The pictures seem to work fine... can't you see any pictures or can't you click to see the larger versions?

Can you see these pictures below? They are taken directly from the links in the article...


From: Ken Carlson · kcarlson4·at·  Link
Submitted July 20th 2009

I am unable to open the pictures. Any suggestions? Thanks.

From: elder larry · godaddy36·at·  Link
Submitted June 19th 2009

1st fly i ever tyed. brown in color. looked ugly, BUT i used this very fly in california, in the western foot hills and limited out in 30 minutes.(5 fish) Yes i am a believer.
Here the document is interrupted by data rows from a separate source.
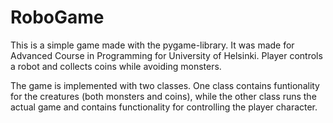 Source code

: # RoboGame

This is a simple game made with the pygame-library. It was made for Advanced Course in Programming for University of Helsinki.  Player controls a robot and collects coins while avoiding monsters.

The game is implemented with two classes. One class contains funtionality for the creatures (both monsters and coins), while the other class runs the actual game and contains functionality for controlling the player character.
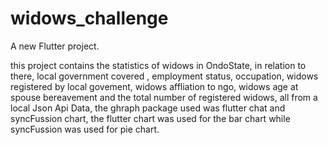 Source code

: # widows_challenge

A new Flutter project.

this project contains the statistics of widows in OndoState, in relation to there,  local government covered , employment status, occupation, widows registered by local govement, widows affliation to ngo, widows age at spouse bereavement and the total number of registered widows, all from a local Json Api Data, the ghraph package used was flutter chat and syncFussion chart, the flutter chart was used for the bar chart while syncFussion was used for pie chart.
From: David A Swart · davidaswart·at·  Link
Submitted March 6th 2009

Another good article on a simple but good fly,wooly buggers can be changed up in so many differnt shapes,colors,sizes,and lengths,add rubber legs and you add a whole new fly for bass,and panfish,many times when all else fails in the fall I fish a all black unweighted version with a small trailer fly off the bend of the hook using the swing method of fishing with great luck.My friend and I coin the phrase "BUGGER BASHING" buggers work for all types of fish I've got a lot of large fish on small streams,using size #10-14 buggers black ,olive,and brown buggers use a loop knot to add a whole new twist to the action.
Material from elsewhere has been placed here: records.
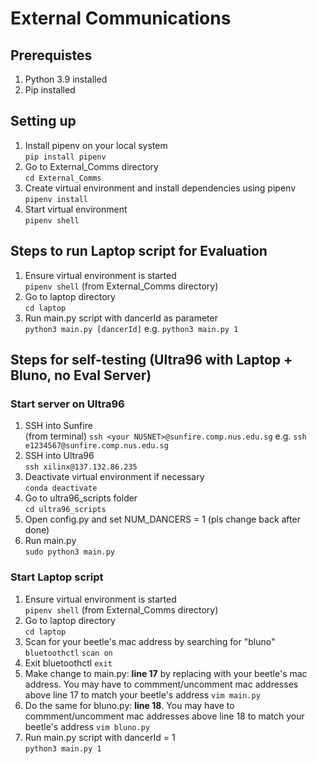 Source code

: # External Communications #

## Prerequistes ##
1. Python 3.9 installed
2. Pip installed

## Setting up ##

1. Install pipenv on your local system  
`pip install pipenv`
2. Go to External_Comms directory  
`cd External_Comms`
3. Create virtual environment and install dependencies using pipenv  
`pipenv install`
4. Start virtual environment  
`pipenv shell`

## Steps to run Laptop script for Evaluation ##

1. Ensure virtual environment is started  
`pipenv shell` (from External_Comms directory)
2. Go to laptop directory  
`cd laptop`
3. Run main.py script with dancerId as parameter  
`python3 main.py [dancerId]` e.g. `python3 main.py 1`

## Steps for self-testing (Ultra96 with Laptop + Bluno, no Eval Server) ##
### Start server on Ultra96 ###
1. SSH into Sunfire   
(from terminal) `ssh <your NUSNET>@sunfire.comp.nus.edu.sg` e.g. `ssh e1234567@sunfire.comp.nus.edu.sg`
2. SSH into Ultra96  
`ssh xilinx@137.132.86.235`
3. Deactivate virtual environment if necessary  
`conda deactivate`
4. Go to ultra96_scripts folder  
`cd ultra96_scripts`
5. Open config.py and set NUM_DANCERS = 1 (pls change back after done)
6. Run main.py  
`sudo python3 main.py`

### Start Laptop script ###
1. Ensure virtual environment is started  
`pipenv shell` (from External_Comms directory)
2. Go to laptop directory  
`cd laptop`
3. Scan for your beetle's mac address by searching for "bluno" 
`bluetoothctl`
`scan on`
4. Exit bluetoothctl
`exit`
5. Make change to main.py: **line 17** by replacing with your beetle's mac address. You may have to commment/uncomment mac addresses above line 17 to match your beetle's address
`vim main.py`
7. Do the same for bluno.py: **line 18**. You may have to commment/uncomment mac addresses above line 18 to match your beetle's address
`vim bluno.py`
9. Run main.py script with dancerId = 1  
`python3 main.py 1`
From: Tony Stevens · keepingafloat2000·at·  Link
Submitted April 6th 2008

Whoopy Doo for the wooly buggers! This year we have been fishing high country lakes in Canterbury New Zealand for browns and rainbows with bead head buggers in green, black, yellow and hot orange. In cold water fish deep, in warm water fish top layers with a fast strip and in hot go down deeper still and slow. Results an average of 6 fish per person per trip, best brown 8 1/2 lb best rainbow 5 1/2 lb. They just love em!

From: kalastaja · vehvipet·at·  Link
Submitted April 12th 2007

Beautiful flies! These small wooly buggers (we call them leeches) also work very well for brown trout and grayling here in Finland, Europe. I always use marabou for the tail but having seen these patterns I think I should give a try to the fur tails... Being lazy, I sometimes tie them even without the hackle - with no impact on fishing.

From: Edward Straitiff · straitiffedward·at·  Link
Submitted October 19th 2006

Frome: E. Straitiff
I live on the White River and Norfolk river here in arkansas. The only thing I fish is the wooly bugger in small sizes on a 4 wt 8.5 rod Thay never let me down.

From: SheZ · shezli·at·  Link
Submitted June 7th 2006

I really like the variations on materials and tying techniques used in this article.

From: Eric Grove · eric.grove·at·  Link
Submitted January 13th 2006

Always liked the woolybugger but this article has sold me on making better use of it especially for bass and panfish.Wonderfull well written and illustrated.

From: chasbass · chasbass62·at·  Link
Submitted October 11th 2005

Bravo! great patterns that catch fish,,.I feel naked without a box of buggers!